Why lucene's segment is immutable - elasticsearch

It is known that when the content of a document is updated or deleted in elasticsearch, the segment is not immediately deleted, but newly created.
And after that, we know that segments are merged through a schedule.
I know that the reason it works like this is because it is expensive.
But I don't know the exact reason why segments are immutable and don't merge immediately.
Even if I search the document, the exact reason cannot be found, but if anyone knows about this, please comment.
thank you.

Having a segment immutable provides a lot of benefits, such as
It can be easily used in a multi-threaded environment, as content is not changeable, you don't have to worry about the shared state and race-conditions and a lot of complexity when you have mutable contents.
It can be cached effectively as caching fast changing dataset will defeat the purpose of caching.
Refer below content from official ES docs on why lucene segments are cache friendly
Lucene is designed to leverage the underlying OS for caching in-memory
data structures. Lucene segments are stored in individual files.
Because segments are immutable, these files never change. This makes
them very cache friendly, and the underlying OS will happily keep hot
segments resident in memory for faster access.

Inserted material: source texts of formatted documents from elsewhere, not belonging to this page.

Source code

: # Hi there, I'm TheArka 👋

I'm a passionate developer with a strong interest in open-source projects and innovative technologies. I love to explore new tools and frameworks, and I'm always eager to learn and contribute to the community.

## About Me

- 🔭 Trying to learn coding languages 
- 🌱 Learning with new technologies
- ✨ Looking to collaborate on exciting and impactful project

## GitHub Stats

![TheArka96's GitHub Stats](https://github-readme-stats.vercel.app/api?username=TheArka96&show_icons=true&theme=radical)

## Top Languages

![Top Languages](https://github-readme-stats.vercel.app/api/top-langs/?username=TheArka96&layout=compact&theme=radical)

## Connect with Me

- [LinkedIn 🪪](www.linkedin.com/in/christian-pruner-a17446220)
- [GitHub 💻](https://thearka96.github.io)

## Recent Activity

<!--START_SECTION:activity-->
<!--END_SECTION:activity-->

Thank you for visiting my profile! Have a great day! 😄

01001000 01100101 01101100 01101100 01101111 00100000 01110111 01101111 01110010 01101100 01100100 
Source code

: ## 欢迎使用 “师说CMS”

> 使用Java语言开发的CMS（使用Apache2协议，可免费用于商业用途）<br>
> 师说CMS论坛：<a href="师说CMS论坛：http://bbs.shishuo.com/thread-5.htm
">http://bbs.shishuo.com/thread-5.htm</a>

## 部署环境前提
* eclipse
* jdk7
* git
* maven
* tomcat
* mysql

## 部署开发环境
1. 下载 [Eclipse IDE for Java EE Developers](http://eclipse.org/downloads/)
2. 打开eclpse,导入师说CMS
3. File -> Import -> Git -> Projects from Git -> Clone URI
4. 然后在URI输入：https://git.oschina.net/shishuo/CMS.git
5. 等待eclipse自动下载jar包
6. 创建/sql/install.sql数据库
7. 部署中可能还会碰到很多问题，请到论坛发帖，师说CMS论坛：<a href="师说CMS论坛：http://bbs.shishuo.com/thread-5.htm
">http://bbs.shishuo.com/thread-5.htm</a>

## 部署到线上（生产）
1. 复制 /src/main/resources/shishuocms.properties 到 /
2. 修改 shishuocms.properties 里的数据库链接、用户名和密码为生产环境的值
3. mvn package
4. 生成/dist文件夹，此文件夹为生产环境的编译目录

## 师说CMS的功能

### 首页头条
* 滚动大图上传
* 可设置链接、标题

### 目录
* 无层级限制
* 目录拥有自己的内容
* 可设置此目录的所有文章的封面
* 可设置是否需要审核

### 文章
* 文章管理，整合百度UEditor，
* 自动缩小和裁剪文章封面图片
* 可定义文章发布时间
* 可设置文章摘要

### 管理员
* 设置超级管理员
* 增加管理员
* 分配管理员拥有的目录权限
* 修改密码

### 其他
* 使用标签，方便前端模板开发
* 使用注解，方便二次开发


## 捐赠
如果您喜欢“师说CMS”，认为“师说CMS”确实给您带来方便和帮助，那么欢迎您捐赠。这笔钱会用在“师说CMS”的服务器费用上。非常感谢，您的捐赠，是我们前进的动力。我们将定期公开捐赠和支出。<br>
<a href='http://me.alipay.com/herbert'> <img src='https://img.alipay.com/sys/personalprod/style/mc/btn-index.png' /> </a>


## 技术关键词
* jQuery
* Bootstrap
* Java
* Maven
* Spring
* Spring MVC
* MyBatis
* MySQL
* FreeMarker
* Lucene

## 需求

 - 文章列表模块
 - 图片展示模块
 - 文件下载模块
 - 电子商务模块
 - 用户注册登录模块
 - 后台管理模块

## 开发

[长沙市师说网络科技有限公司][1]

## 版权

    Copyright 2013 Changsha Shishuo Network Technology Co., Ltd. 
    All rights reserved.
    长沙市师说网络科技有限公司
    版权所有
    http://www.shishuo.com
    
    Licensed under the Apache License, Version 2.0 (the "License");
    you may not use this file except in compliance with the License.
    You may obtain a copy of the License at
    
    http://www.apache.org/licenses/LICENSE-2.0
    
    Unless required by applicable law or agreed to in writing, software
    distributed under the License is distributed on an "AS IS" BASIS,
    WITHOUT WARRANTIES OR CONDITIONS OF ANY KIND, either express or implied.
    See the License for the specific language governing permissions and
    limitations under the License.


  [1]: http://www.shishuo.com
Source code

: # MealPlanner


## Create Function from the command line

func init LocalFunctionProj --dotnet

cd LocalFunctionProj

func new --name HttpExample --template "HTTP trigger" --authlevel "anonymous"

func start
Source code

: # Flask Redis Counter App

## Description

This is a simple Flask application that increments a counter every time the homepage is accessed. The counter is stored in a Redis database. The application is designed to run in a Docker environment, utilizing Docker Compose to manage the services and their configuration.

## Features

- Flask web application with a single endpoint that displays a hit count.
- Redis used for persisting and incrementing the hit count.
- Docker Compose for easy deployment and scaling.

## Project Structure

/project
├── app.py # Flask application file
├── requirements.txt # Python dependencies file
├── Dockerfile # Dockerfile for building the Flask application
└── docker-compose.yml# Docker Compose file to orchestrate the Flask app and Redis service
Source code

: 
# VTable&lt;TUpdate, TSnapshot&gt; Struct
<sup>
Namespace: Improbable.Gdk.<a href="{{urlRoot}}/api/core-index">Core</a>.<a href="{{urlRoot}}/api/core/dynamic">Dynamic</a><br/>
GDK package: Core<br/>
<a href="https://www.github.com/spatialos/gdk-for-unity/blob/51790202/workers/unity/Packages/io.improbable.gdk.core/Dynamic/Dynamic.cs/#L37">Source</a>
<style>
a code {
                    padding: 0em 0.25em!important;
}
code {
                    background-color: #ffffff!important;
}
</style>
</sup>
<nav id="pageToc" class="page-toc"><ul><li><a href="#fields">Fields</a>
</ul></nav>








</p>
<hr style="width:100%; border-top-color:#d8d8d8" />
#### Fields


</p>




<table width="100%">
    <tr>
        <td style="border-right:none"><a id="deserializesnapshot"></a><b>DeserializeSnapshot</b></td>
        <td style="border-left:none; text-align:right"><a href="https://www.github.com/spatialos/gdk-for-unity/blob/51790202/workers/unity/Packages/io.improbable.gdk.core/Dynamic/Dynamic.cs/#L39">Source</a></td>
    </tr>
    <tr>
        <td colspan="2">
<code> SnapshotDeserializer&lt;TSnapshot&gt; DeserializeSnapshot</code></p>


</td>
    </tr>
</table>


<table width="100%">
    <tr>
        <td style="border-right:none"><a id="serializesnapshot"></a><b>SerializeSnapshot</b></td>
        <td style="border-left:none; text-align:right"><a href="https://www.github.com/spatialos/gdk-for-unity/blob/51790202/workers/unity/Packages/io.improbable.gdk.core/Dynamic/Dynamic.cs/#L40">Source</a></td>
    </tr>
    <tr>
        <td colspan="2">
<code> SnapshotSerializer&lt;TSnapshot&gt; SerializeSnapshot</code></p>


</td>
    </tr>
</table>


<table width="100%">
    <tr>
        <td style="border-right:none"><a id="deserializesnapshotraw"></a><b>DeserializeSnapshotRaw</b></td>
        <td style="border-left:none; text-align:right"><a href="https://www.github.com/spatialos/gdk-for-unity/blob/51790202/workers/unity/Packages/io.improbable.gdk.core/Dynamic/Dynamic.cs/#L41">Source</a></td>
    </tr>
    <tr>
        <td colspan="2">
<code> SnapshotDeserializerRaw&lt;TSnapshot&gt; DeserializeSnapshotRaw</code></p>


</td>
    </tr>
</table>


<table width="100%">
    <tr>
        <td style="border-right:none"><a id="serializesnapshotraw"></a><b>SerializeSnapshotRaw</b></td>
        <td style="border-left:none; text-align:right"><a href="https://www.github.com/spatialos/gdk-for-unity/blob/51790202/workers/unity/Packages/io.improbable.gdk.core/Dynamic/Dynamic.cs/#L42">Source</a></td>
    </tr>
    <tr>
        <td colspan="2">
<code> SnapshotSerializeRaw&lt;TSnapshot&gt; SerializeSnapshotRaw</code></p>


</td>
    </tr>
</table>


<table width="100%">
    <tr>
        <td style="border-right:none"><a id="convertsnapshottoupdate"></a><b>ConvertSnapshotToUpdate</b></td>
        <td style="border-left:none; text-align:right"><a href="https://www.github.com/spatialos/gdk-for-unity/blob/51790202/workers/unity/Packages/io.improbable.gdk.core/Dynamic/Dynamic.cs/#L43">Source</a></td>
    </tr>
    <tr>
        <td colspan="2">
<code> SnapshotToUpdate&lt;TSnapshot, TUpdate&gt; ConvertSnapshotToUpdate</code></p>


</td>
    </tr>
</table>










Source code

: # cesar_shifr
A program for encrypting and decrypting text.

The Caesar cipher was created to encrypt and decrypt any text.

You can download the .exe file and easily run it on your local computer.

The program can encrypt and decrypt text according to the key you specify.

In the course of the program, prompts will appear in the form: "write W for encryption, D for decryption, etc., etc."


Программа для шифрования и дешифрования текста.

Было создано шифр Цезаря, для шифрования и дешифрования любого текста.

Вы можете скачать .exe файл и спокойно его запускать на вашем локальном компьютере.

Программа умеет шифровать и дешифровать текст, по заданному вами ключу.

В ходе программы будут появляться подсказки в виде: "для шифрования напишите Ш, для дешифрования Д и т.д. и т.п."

These segments include
both the inverted index (for fulltext search) and doc values (for
aggregations).
Also refer benefits of immutable data in general for more details.

Related

Elasticsearch: When serving a read request, why not try to find the document in the memtable first to achieve real-time query?

In Elasticsearch official document Near real-time search, it says that
In Elasticsearch, this process of writing and opening a new segment is called a refresh. A refresh makes all operations performed on an index since the last refresh available for search.
By default, Elasticsearch periodically refreshes indices every second, ... This is why we say that Elasticsearch has near real-time search: document changes are not visible to search immediately, but will become visible within this timeframe.
I feel a little confused: when serving a read request, why not try to find the document in memtable first, then in the on-disk segment, if so, we do not need to wait the refresh, which makes the real time query possible.
Really good question, but to understand it why Elasticsearch doesn't serve a search request from in-memory documents, we will have to little deep and understand why segments are created in first place and why they are immutable.
As you might be aware that segments are the actual physical files that stores the data of search index, and segments are immutable and this immutability provides a lot of benefits such as
Segments can be cached.
Segments can be used in multi-threaded Environments without worrying about the state being change.
Now as segments are cached and can be used in multi-threaded Environment, it's much easier to use the file system cache to provide the faster search, of-course that means sometime, you will not have a newer copy of data but thats a trade-off than iterating through the memtable which is still being modified and still can show the old version of the document(so still you have a near real time data), and can't be cached as its not immutable so every search thread will end up searching on a dataset which is always in motion and if you apply the locking on memtable while searching, it would reduce the indexing speed.
Btw, this is design from Lucene and Elasticsearch uses that as a library so it's not really Elasticsearch which controls that.
Bottomline, even if you search on memtable without locking and blocking updates while searching, you can't show the real time data and this would considerably slow both indexing and search speed.
Hope this helps.

Why are documents in elasticsearch immutable?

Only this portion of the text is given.